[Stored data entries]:
= Beginning of Section =
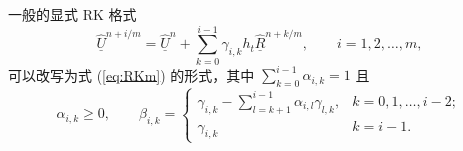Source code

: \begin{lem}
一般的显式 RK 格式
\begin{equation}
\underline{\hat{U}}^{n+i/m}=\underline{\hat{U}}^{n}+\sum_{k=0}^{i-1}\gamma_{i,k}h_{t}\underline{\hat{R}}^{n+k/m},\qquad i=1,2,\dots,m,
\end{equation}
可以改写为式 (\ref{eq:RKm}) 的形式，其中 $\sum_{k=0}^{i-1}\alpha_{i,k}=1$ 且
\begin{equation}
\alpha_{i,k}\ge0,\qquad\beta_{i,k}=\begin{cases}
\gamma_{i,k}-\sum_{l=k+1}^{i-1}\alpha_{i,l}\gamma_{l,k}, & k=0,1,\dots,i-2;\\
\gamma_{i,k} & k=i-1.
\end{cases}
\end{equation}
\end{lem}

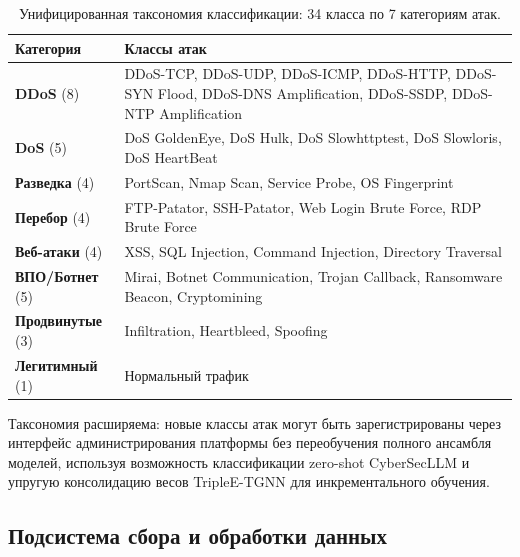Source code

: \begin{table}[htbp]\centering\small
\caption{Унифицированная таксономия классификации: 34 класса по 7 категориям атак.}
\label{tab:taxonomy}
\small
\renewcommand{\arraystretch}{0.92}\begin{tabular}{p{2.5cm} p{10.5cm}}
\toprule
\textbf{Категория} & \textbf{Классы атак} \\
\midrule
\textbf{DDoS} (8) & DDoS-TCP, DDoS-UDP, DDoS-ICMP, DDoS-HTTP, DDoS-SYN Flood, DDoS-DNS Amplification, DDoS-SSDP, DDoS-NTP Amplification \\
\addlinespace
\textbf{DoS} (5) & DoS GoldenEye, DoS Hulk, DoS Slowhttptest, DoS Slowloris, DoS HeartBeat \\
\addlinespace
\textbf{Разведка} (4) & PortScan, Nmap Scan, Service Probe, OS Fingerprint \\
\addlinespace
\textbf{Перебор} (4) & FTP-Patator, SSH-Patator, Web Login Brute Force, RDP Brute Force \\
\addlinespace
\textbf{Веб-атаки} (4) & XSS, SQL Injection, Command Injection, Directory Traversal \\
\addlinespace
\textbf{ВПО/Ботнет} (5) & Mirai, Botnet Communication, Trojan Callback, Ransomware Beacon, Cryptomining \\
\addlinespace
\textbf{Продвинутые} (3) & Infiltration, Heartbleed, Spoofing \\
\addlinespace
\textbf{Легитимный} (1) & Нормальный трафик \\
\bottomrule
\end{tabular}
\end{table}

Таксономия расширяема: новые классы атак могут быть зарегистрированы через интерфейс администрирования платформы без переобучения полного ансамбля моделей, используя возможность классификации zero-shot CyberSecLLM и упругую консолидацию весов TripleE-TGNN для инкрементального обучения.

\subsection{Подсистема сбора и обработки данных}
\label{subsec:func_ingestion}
= End of Section =
[TASK DETAILS]:
Whenever a line above includes the string "dots", copy it.

[FINAL ANSWER]:
\underline{\hat{U}}^{n+i/m}=\underline{\hat{U}}^{n}+\sum_{k=0}^{i-1}\gamma_{i,k}h_{t}\underline{\hat{R}}^{n+k/m},\qquad i=1,2,\dots,m,
\gamma_{i,k}-\sum_{l=k+1}^{i-1}\alpha_{i,l}\gamma_{l,k}, & k=0,1,\dots,i-2;\\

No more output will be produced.